Go over the listing that follows and work out how many lines have the string "дату"; reply with the number by itself.

==== Available records

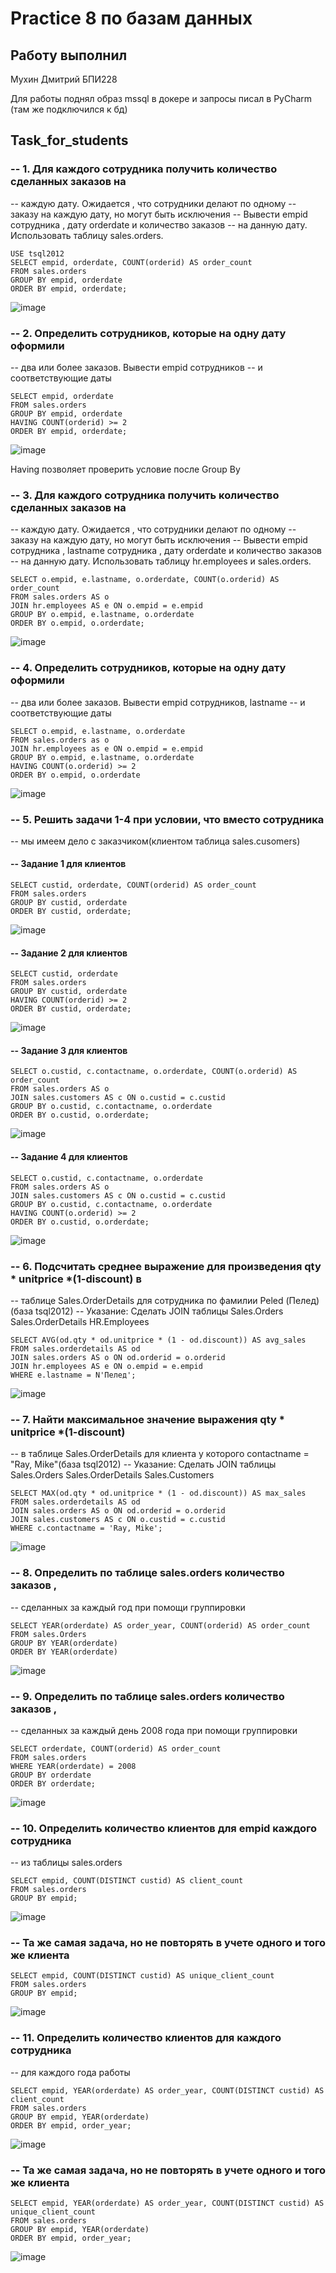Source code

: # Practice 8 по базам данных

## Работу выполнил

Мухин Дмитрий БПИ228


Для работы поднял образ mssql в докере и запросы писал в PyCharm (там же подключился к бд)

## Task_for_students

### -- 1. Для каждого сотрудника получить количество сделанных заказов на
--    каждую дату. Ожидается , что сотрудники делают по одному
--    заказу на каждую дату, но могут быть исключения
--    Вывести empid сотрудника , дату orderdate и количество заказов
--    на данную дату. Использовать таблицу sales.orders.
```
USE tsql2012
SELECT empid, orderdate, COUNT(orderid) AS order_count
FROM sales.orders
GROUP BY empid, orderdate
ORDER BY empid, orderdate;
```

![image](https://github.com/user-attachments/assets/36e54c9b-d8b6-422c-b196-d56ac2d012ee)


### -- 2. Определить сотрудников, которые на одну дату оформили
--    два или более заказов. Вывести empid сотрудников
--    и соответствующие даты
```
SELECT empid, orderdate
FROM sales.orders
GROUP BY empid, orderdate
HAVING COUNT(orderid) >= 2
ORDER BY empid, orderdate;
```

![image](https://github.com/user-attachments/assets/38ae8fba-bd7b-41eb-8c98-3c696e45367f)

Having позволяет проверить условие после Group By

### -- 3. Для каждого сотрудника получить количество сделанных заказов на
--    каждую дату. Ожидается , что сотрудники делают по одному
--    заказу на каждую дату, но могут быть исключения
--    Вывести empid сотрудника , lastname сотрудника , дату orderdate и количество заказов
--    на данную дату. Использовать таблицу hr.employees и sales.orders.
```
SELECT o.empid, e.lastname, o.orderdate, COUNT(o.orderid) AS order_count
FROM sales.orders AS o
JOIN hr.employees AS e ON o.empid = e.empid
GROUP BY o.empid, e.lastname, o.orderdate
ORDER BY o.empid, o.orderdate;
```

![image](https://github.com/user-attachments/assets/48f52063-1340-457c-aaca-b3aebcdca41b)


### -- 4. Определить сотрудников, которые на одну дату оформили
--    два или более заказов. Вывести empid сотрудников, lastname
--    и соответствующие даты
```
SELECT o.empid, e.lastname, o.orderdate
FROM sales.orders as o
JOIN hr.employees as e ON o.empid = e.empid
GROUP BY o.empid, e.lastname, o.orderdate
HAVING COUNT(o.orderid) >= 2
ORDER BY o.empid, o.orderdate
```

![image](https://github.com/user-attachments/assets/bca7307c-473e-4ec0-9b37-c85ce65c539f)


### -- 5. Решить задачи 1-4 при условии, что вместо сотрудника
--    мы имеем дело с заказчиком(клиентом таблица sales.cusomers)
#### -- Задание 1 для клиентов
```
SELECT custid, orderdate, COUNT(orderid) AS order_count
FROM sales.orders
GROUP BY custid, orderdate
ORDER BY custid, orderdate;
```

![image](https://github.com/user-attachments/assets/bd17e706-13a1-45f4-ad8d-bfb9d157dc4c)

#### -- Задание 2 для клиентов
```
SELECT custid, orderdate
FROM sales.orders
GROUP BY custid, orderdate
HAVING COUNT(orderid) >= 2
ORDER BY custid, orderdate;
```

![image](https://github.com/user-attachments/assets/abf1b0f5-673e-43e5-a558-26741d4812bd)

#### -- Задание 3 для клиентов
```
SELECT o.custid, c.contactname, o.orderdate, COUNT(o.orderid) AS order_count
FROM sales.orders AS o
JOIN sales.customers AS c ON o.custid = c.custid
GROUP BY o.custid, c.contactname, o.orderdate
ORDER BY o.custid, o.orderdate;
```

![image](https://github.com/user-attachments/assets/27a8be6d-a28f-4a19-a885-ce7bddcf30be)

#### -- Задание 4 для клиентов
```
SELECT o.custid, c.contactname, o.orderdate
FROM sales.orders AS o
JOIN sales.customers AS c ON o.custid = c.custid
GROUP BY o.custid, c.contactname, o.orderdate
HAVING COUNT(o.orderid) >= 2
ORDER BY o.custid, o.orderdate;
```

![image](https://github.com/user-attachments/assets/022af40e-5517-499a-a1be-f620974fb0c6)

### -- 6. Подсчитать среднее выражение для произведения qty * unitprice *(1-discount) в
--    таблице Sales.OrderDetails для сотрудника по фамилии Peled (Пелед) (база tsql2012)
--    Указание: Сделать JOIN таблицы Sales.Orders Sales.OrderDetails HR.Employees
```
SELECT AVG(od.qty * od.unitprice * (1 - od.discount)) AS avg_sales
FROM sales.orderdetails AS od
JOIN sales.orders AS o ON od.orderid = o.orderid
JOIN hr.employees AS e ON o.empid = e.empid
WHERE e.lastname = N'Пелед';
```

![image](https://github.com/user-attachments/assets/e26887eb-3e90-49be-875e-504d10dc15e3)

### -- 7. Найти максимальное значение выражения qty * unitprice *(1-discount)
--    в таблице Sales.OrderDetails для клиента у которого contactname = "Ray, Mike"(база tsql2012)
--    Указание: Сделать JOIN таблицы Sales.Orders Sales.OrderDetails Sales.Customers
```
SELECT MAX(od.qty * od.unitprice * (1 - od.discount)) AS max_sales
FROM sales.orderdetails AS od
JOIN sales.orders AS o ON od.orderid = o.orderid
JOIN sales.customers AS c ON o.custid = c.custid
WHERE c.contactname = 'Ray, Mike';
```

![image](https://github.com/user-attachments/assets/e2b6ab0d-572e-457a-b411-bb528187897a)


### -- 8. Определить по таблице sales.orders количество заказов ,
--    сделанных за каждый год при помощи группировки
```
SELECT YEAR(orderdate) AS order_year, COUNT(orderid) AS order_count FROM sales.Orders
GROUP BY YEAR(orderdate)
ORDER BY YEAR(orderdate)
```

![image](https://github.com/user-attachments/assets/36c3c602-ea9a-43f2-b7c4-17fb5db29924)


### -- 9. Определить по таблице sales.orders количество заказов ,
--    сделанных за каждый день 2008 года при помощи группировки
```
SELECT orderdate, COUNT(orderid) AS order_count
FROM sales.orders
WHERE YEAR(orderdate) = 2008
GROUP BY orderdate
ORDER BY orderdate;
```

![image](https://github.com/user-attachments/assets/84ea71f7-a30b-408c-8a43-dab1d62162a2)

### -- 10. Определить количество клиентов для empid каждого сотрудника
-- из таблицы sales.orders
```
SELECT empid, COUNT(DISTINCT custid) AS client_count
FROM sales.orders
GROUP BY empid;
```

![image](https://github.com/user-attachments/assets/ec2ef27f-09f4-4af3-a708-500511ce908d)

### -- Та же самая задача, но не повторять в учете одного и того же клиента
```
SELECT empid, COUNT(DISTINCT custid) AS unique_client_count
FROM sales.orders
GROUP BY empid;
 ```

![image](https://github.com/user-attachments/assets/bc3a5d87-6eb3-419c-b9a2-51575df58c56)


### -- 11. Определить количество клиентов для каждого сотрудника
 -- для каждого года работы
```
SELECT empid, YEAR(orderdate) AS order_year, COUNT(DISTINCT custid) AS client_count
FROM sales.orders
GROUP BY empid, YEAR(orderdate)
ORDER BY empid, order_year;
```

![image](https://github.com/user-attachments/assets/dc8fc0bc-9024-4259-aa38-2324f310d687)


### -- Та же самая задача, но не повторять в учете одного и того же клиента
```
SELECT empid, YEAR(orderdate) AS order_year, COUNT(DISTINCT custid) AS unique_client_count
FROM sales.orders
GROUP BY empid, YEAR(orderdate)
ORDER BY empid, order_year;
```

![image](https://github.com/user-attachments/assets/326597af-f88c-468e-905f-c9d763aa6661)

========

• _Answer section_
10